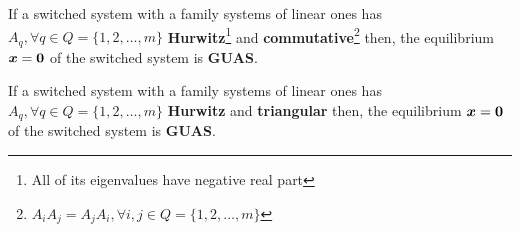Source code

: \begin{theorem}
	If a switched system with a family systems of linear ones has $A_q, \forall q \in Q = \{1,2,\dots,m\}$ \textbf{Hurwitz}\footnote{All of its eigenvalues have negative real part} and \textbf{commutative}\footnote{$A_i A_j = A_j A_i, \forall i,j \in Q = \{1,2,\dots,m\}$} then, the equilibrium $\boldsymbol{x}=\boldsymbol{0}$ of the switched system is \textbf{GUAS}.
\end{theorem}

\begin{theorem}
	If a switched system with a family systems of linear ones has $A_q, \forall q \in Q = \{1,2,\dots,m\}$ \textbf{Hurwitz} and \textbf{triangular} then, the equilibrium $\boldsymbol{x}=\boldsymbol{0}$ of the switched system is \textbf{GUAS}.
\end{theorem}

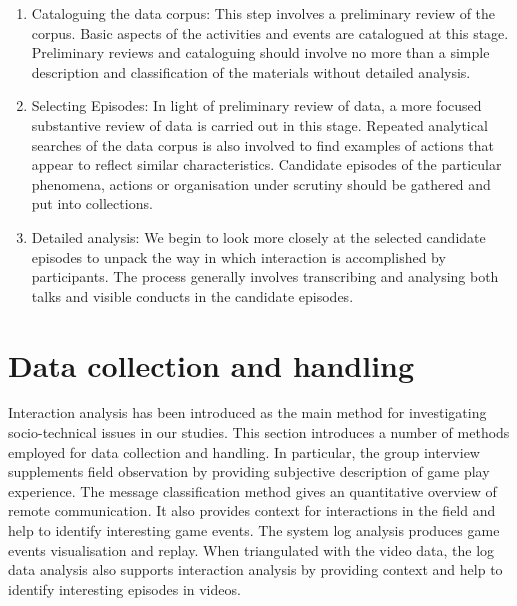 \begin{enumerate}

\item Cataloguing the data corpus: This step involves a preliminary review of the corpus. Basic aspects of the activities and events are catalogued at this stage. Preliminary reviews and cataloguing should involve no more than a simple description and classification of the materials without detailed analysis. \\

\item Selecting Episodes: In light of preliminary review of data, a more focused substantive review of data is carried out in this stage. Repeated analytical searches of the data corpus is also involved to find examples of actions that appear to reflect similar characteristics. Candidate episodes of the particular phenomena, actions or organisation under scrutiny should be gathered and put into collections. \\

\item Detailed analysis:  We begin to look more closely at the selected candidate episodes to unpack the way in which interaction is accomplished by participants. The process generally involves transcribing and analysing both talks and visible conducts in the candidate episodes. \\ 

\end{enumerate}




\section{Data collection and handling}\label{sec:methdatahandling}
Interaction analysis has been introduced as the main method for investigating socio-technical issues in our studies. This section introduces a number of methods employed for data collection and handling. In particular, the group interview supplements field observation by providing subjective description of game play experience. The message classification method gives an quantitative overview of remote communication. It also provides context for interactions in the field and help to identify interesting game events. The system log analysis produces game events visualisation and replay. When triangulated with the video data, the log data analysis also supports interaction analysis by providing context and help to identify interesting episodes in videos.\\


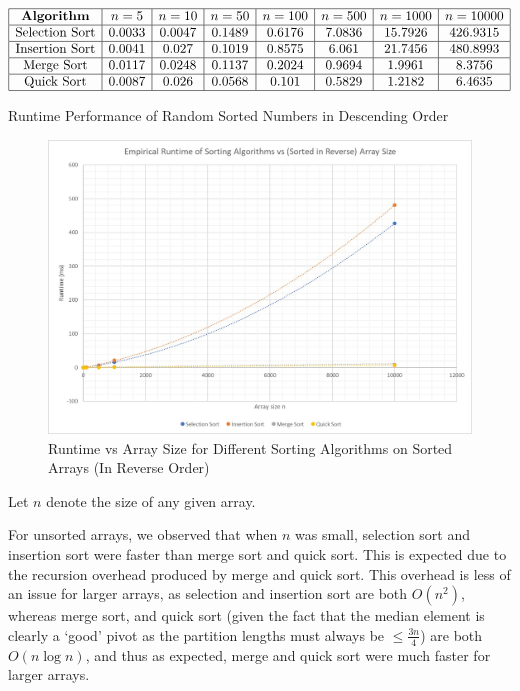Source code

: \documentclass[12pt]{article}
\begin{document}
\begin{center}
\begin{table}[H]
$$\begin{array}{|c|c|c|c|c|c|c|c|}\hline
\textbf{Algorithm} & n=5 & n=10 & n=50 & n=100 & n=500 & n=1000 & n=10000 \\ \hline
\text{Selection Sort} & 0.0033 & 0.0047 & 0.1489 & 0.6176 & 7.0836 & 15.7926 & 426.9315 \\ \hline
\text{Insertion Sort} & 0.0041 & 0.027 & 0.1019 & 0.8575 & 6.061 & 21.7456 & 480.8993 \\ \hline
\text{Merge Sort} & 0.0117 & 0.0248 & 0.1137 & 0.2024 & 0.9694 & 1.9961 & 8.3756 \\ \hline
\text{Quick Sort} & 0.0087 & 0.026 & 0.0568 & 0.101 & 0.5829 & 1.2182 & 6.4635 \\ \hline
\end{array}$$
\caption{Runtime Performance of Random Sorted Numbers in Descending Order}
\label{table:descending}
\end{table}
\end{center}

\begin{center}
\begin{figure}[H]
\hfill\includegraphics[scale=0.8]{reverse.jpg}
\hspace*{\fill}
\caption{Runtime vs Array Size for Different Sorting Algorithms on Sorted Arrays (In Reverse Order)}
\label{fig:reverse}
\end{figure}
\end{center}

Let $n$ denote the size of any given array.

For unsorted arrays, we observed that when $n$ was small, selection sort and insertion sort were faster than merge sort and quick sort. This is expected due to the recursion overhead produced by merge and quick sort. This overhead is less of an issue for larger arrays, as selection and insertion sort are both $O(n^2)$, whereas merge sort, and quick sort (given the fact that the median element is clearly a ‘good’ pivot as the partition lengths must always be $\le\frac{3n}4$) are both $O(n\log{n})$, and thus as expected, merge and quick sort were much faster for larger arrays.
\end{document}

#### What is expected:
Among the entries above, count every line containing the string "caption". Your reply must be that number alone.

#### Written response:
2